§ Your instructions
Set down every line of the data exactly, skipping the pictures.

§ Supplied information
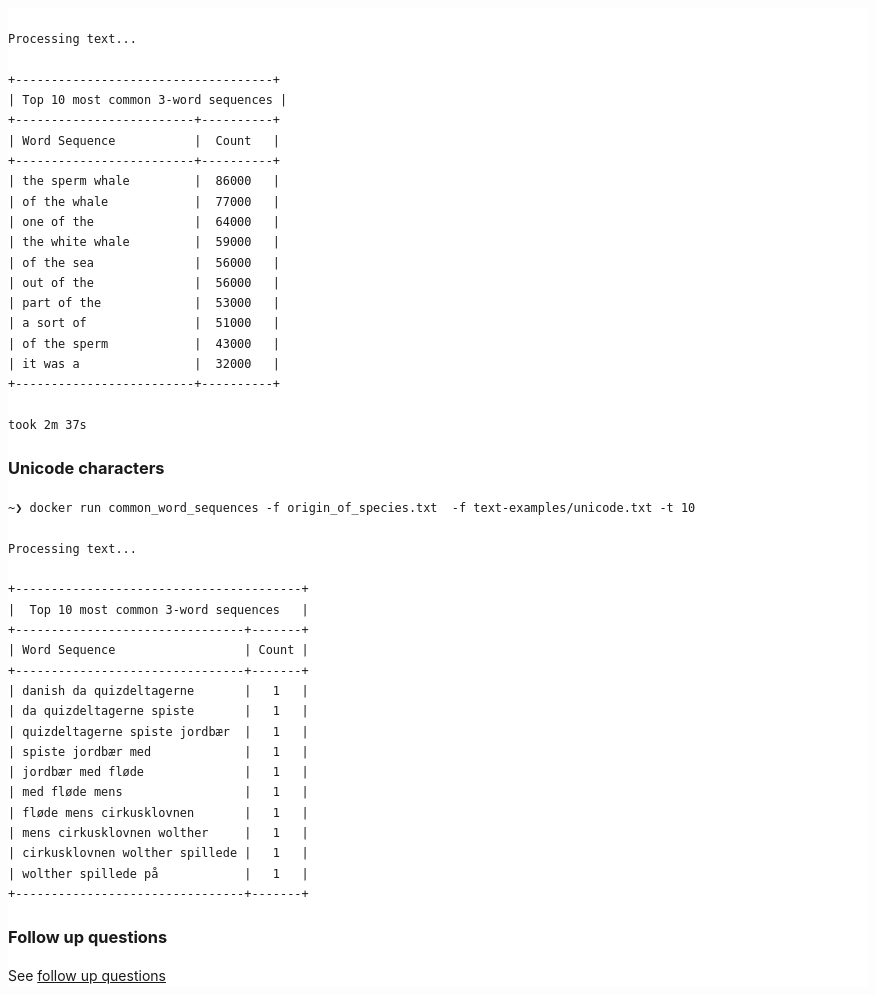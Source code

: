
 ```text

Processing text...

+------------------------------------+
| Top 10 most common 3-word sequences |
+-------------------------+----------+
| Word Sequence           |  Count   |
+-------------------------+----------+
| the sperm whale         |  86000   |
| of the whale            |  77000   |
| one of the              |  64000   |
| the white whale         |  59000   |
| of the sea              |  56000   |
| out of the              |  56000   |
| part of the             |  53000   |
| a sort of               |  51000   |
| of the sperm            |  43000   |
| it was a                |  32000   |
+-------------------------+----------+

took 2m 37s
```

### Unicode characters

```text
~❯ docker run common_word_sequences -f origin_of_species.txt  -f text-examples/unicode.txt -t 10

Processing text...

+----------------------------------------+
|  Top 10 most common 3-word sequences   |
+--------------------------------+-------+
| Word Sequence                  | Count |
+--------------------------------+-------+
| danish da quizdeltagerne       |   1   |
| da quizdeltagerne spiste       |   1   |
| quizdeltagerne spiste jordbær  |   1   |
| spiste jordbær med             |   1   |
| jordbær med fløde              |   1   |
| med fløde mens                 |   1   |
| fløde mens cirkusklovnen       |   1   |
| mens cirkusklovnen wolther     |   1   |
| cirkusklovnen wolther spillede |   1   |
| wolther spillede på            |   1   |
+--------------------------------+-------+
```

### Follow up questions

See [follow up questions](docs/follow-up-questions.md)
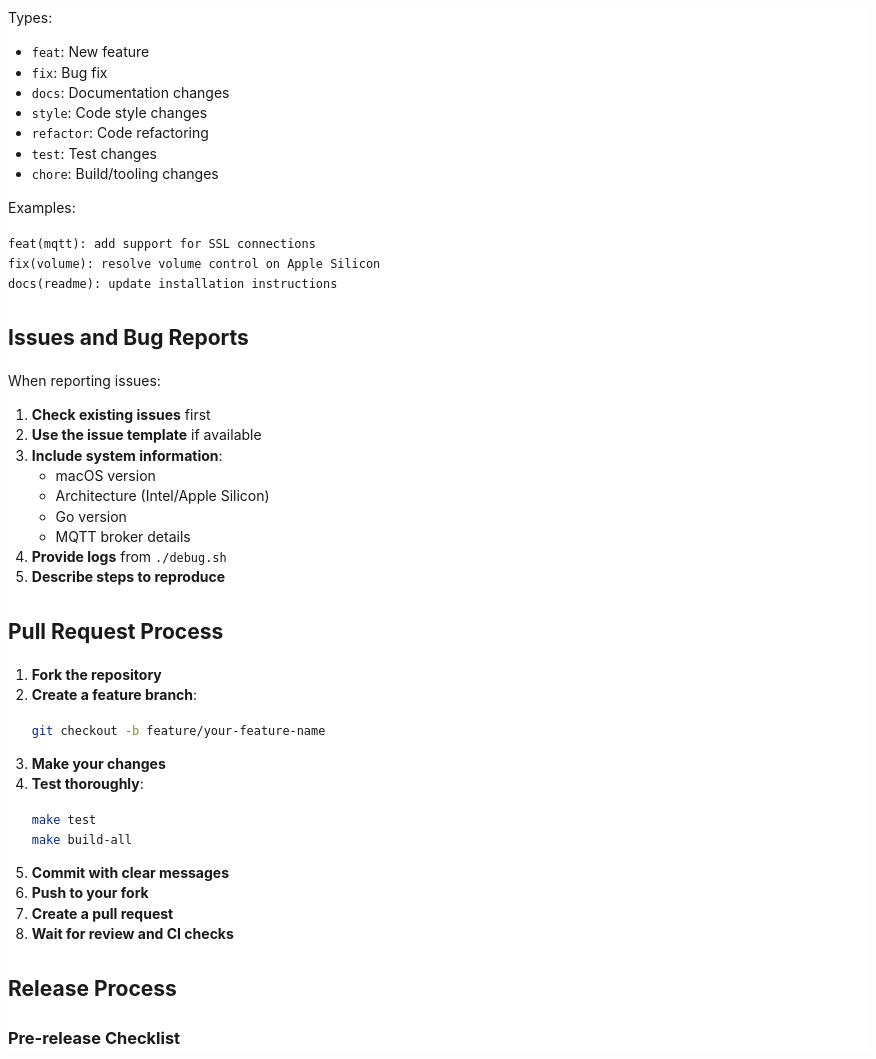 Types:
- `feat`: New feature
- `fix`: Bug fix
- `docs`: Documentation changes
- `style`: Code style changes
- `refactor`: Code refactoring
- `test`: Test changes
- `chore`: Build/tooling changes

Examples:
```
feat(mqtt): add support for SSL connections
fix(volume): resolve volume control on Apple Silicon
docs(readme): update installation instructions
```

## Issues and Bug Reports

When reporting issues:

1. **Check existing issues** first
2. **Use the issue template** if available
3. **Include system information**:
   - macOS version
   - Architecture (Intel/Apple Silicon)
   - Go version
   - MQTT broker details
4. **Provide logs** from `./debug.sh`
5. **Describe steps to reproduce**

## Pull Request Process

1. **Fork the repository**
2. **Create a feature branch**:
   ```bash
   git checkout -b feature/your-feature-name
   ```
3. **Make your changes**
4. **Test thoroughly**:
   ```bash
   make test
   make build-all
   ```
5. **Commit with clear messages**
6. **Push to your fork**
7. **Create a pull request**
8. **Wait for review and CI checks**

## Release Process

### Pre-release Checklist

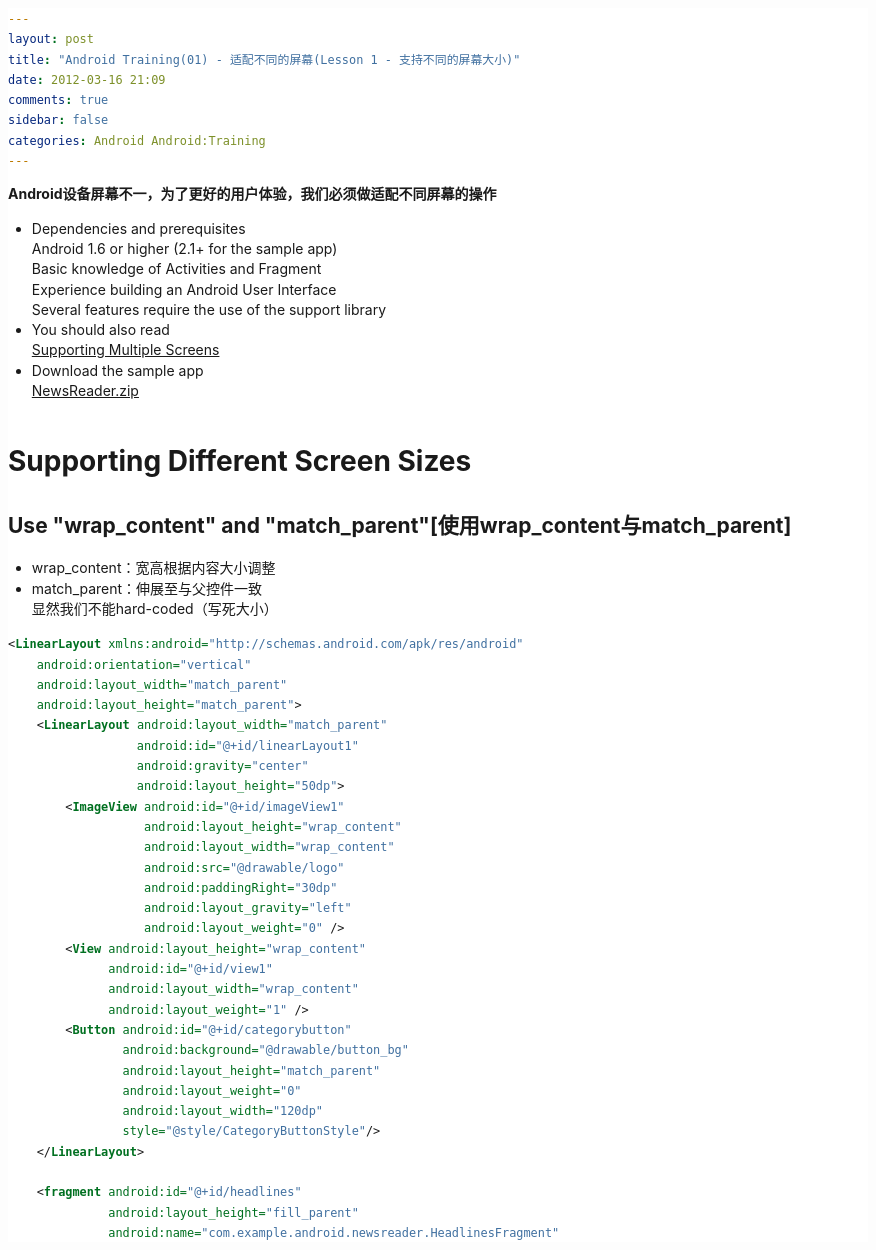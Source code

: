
 ```yaml
---
layout: post
title: "Android Training(01) - 适配不同的屏幕(Lesson 1 - 支持不同的屏幕大小)"
date: 2012-03-16 21:09
comments: true
sidebar: false
categories: Android Android:Training
---
```


**Android设备屏幕不一，为了更好的用户体验，我们必须做适配不同屏幕的操作**

* Dependencies and prerequisites  
Android 1.6 or higher (2.1+ for the sample app)  
Basic knowledge of Activities and Fragment  
Experience building an Android User Interface  
Several features require the use of the support library  
* You should also read  
[Supporting Multiple Screens](http://developer.android.com/guide/practices/screens_support.html)
* Download the sample app  
[NewsReader.zip](http://developer.android.com/shareables/training/NewsReader.zip)

# Supporting Different Screen Sizes

## Use "wrap_content" and "match_parent"[使用wrap_content与match_parent]
* wrap_content：宽高根据内容大小调整
* match_parent：伸展至与父控件一致  
显然我们不能hard-coded（写死大小）



```xml
<LinearLayout xmlns:android="http://schemas.android.com/apk/res/android"
    android:orientation="vertical"
    android:layout_width="match_parent"
    android:layout_height="match_parent">
    <LinearLayout android:layout_width="match_parent"
                  android:id="@+id/linearLayout1"    
                  android:gravity="center"  
                  android:layout_height="50dp">  
        <ImageView android:id="@+id/imageView1"   
                   android:layout_height="wrap_content"  
                   android:layout_width="wrap_content"  
                   android:src="@drawable/logo"  
                   android:paddingRight="30dp"  
                   android:layout_gravity="left"  
                   android:layout_weight="0" />  
        <View android:layout_height="wrap_content"   
              android:id="@+id/view1"  
              android:layout_width="wrap_content"  
              android:layout_weight="1" />  
        <Button android:id="@+id/categorybutton"  
                android:background="@drawable/button_bg"  
                android:layout_height="match_parent"  
                android:layout_weight="0"  
                android:layout_width="120dp"  
                style="@style/CategoryButtonStyle"/>  
    </LinearLayout>
  
    <fragment android:id="@+id/headlines"
              android:layout_height="fill_parent"  
              android:name="com.example.android.newsreader.HeadlinesFragment"  
```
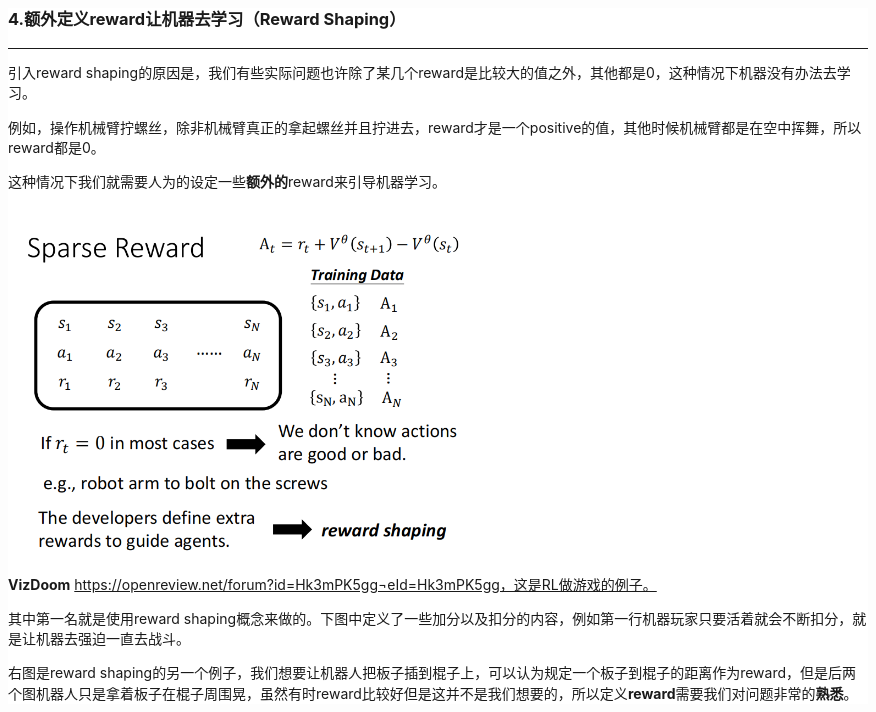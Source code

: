 
### 4.额外定义reward让机器去学习（Reward Shaping）

***

引入reward shaping的原因是，我们有些实际问题也许除了某几个reward是比较大的值之外，其他都是0，这种情况下机器没有办法去学习。

例如，操作机械臂拧螺丝，除非机械臂真正的拿起螺丝并且拧进去，reward才是一个positive的值，其他时候机械臂都是在空中挥舞，所以reward都是0。

这种情况下我们就需要人为的设定一些**额外的**reward来引导机器学习。

<img src="../images/image-20221230224405550.png" alt="image-20221230224405550" style="zoom:55%;margin-left:0px;" />

**VizDoom** https://openreview.net/forum?id=Hk3mPK5gg¬eId=Hk3mPK5gg，这是RL做游戏的例子。

其中第一名就是使用reward shaping概念来做的。下图中定义了一些加分以及扣分的内容，例如第一行机器玩家只要活着就会不断扣分，就是让机器去强迫一直去战斗。

右图是reward shaping的另一个例子，我们想要让机器人把板子插到棍子上，可以认为规定一个板子到棍子的距离作为reward，但是后两个图机器人只是拿着板子在棍子周围晃，虽然有时reward比较好但是这并不是我们想要的，所以定义**reward**需要我们对问题非常的**熟悉**。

§ Response to the task
Source code

:
 ```text

Processing text...

+------------------------------------+
| Top 10 most common 3-word sequences |
+-------------------------+----------+
| Word Sequence           |  Count   |
+-------------------------+----------+
| the sperm whale         |  86000   |
| of the whale            |  77000   |
| one of the              |  64000   |
| the white whale         |  59000   |
| of the sea              |  56000   |
| out of the              |  56000   |
| part of the             |  53000   |
| a sort of               |  51000   |
| of the sperm            |  43000   |
| it was a                |  32000   |
+-------------------------+----------+

took 2m 37s
```

### Unicode characters

```text
~❯ docker run common_word_sequences -f origin_of_species.txt  -f text-examples/unicode.txt -t 10

Processing text...

+----------------------------------------+
|  Top 10 most common 3-word sequences   |
+--------------------------------+-------+
| Word Sequence                  | Count |
+--------------------------------+-------+
| danish da quizdeltagerne       |   1   |
| da quizdeltagerne spiste       |   1   |
| quizdeltagerne spiste jordbær  |   1   |
| spiste jordbær med             |   1   |
| jordbær med fløde              |   1   |
| med fløde mens                 |   1   |
| fløde mens cirkusklovnen       |   1   |
| mens cirkusklovnen wolther     |   1   |
| cirkusklovnen wolther spillede |   1   |
| wolther spillede på            |   1   |
+--------------------------------+-------+
```

### Follow up questions

See [follow up questions](docs/follow-up-questions.md)
 Types:
- `feat`: New feature
- `fix`: Bug fix
- `docs`: Documentation changes
- `style`: Code style changes
- `refactor`: Code refactoring
- `test`: Test changes
- `chore`: Build/tooling changes

Examples:
```
feat(mqtt): add support for SSL connections
fix(volume): resolve volume control on Apple Silicon
docs(readme): update installation instructions
```

## Issues and Bug Reports

When reporting issues:

1. **Check existing issues** first
2. **Use the issue template** if available
3. **Include system information**:
   - macOS version
   - Architecture (Intel/Apple Silicon)
   - Go version
   - MQTT broker details
4. **Provide logs** from `./debug.sh`
5. **Describe steps to reproduce**

## Pull Request Process

1. **Fork the repository**
2. **Create a feature branch**:
   ```bash
   git checkout -b feature/your-feature-name
   ```
3. **Make your changes**
4. **Test thoroughly**:
   ```bash
   make test
   make build-all
   ```
5. **Commit with clear messages**
6. **Push to your fork**
7. **Create a pull request**
8. **Wait for review and CI checks**

## Release Process

### Pre-release Checklist

Source code

:
 ```yaml
---
layout: post
title: "Android Training(01) - 适配不同的屏幕(Lesson 1 - 支持不同的屏幕大小)"
date: 2012-03-16 21:09
comments: true
sidebar: false
categories: Android Android:Training
---
```


**Android设备屏幕不一，为了更好的用户体验，我们必须做适配不同屏幕的操作**

* Dependencies and prerequisites  
Android 1.6 or higher (2.1+ for the sample app)  
Basic knowledge of Activities and Fragment  
Experience building an Android User Interface  
Several features require the use of the support library  
* You should also read  
[Supporting Multiple Screens](http://developer.android.com/guide/practices/screens_support.html)
* Download the sample app  
[NewsReader.zip](http://developer.android.com/shareables/training/NewsReader.zip)

# Supporting Different Screen Sizes

## Use "wrap_content" and "match_parent"[使用wrap_content与match_parent]
* wrap_content：宽高根据内容大小调整
* match_parent：伸展至与父控件一致  
显然我们不能hard-coded（写死大小）



```xml
<LinearLayout xmlns:android="http://schemas.android.com/apk/res/android"
    android:orientation="vertical"
    android:layout_width="match_parent"
    android:layout_height="match_parent">
    <LinearLayout android:layout_width="match_parent"
                  android:id="@+id/linearLayout1"    
                  android:gravity="center"  
                  android:layout_height="50dp">  
        <ImageView android:id="@+id/imageView1"   
                   android:layout_height="wrap_content"  
                   android:layout_width="wrap_content"  
                   android:src="@drawable/logo"  
                   android:paddingRight="30dp"  
                   android:layout_gravity="left"  
                   android:layout_weight="0" />  
        <View android:layout_height="wrap_content"   
              android:id="@+id/view1"  
              android:layout_width="wrap_content"  
              android:layout_weight="1" />  
        <Button android:id="@+id/categorybutton"  
                android:background="@drawable/button_bg"  
                android:layout_height="match_parent"  
                android:layout_weight="0"  
                android:layout_width="120dp"  
                style="@style/CategoryButtonStyle"/>  
    </LinearLayout>
  
    <fragment android:id="@+id/headlines"
              android:layout_height="fill_parent"  
              android:name="com.example.android.newsreader.HeadlinesFragment"  
```
Source code

: 
### 4.额外定义reward让机器去学习（Reward Shaping）

***

引入reward shaping的原因是，我们有些实际问题也许除了某几个reward是比较大的值之外，其他都是0，这种情况下机器没有办法去学习。

例如，操作机械臂拧螺丝，除非机械臂真正的拿起螺丝并且拧进去，reward才是一个positive的值，其他时候机械臂都是在空中挥舞，所以reward都是0。

这种情况下我们就需要人为的设定一些**额外的**reward来引导机器学习。

<img src="../images/image-20221230224405550.png" alt="image-20221230224405550" style="zoom:55%;margin-left:0px;" />

**VizDoom** https://openreview.net/forum?id=Hk3mPK5gg¬eId=Hk3mPK5gg，这是RL做游戏的例子。

其中第一名就是使用reward shaping概念来做的。下图中定义了一些加分以及扣分的内容，例如第一行机器玩家只要活着就会不断扣分，就是让机器去强迫一直去战斗。

右图是reward shaping的另一个例子，我们想要让机器人把板子插到棍子上，可以认为规定一个板子到棍子的距离作为reward，但是后两个图机器人只是拿着板子在棍子周围晃，虽然有时reward比较好但是这并不是我们想要的，所以定义**reward**需要我们对问题非常的**熟悉**。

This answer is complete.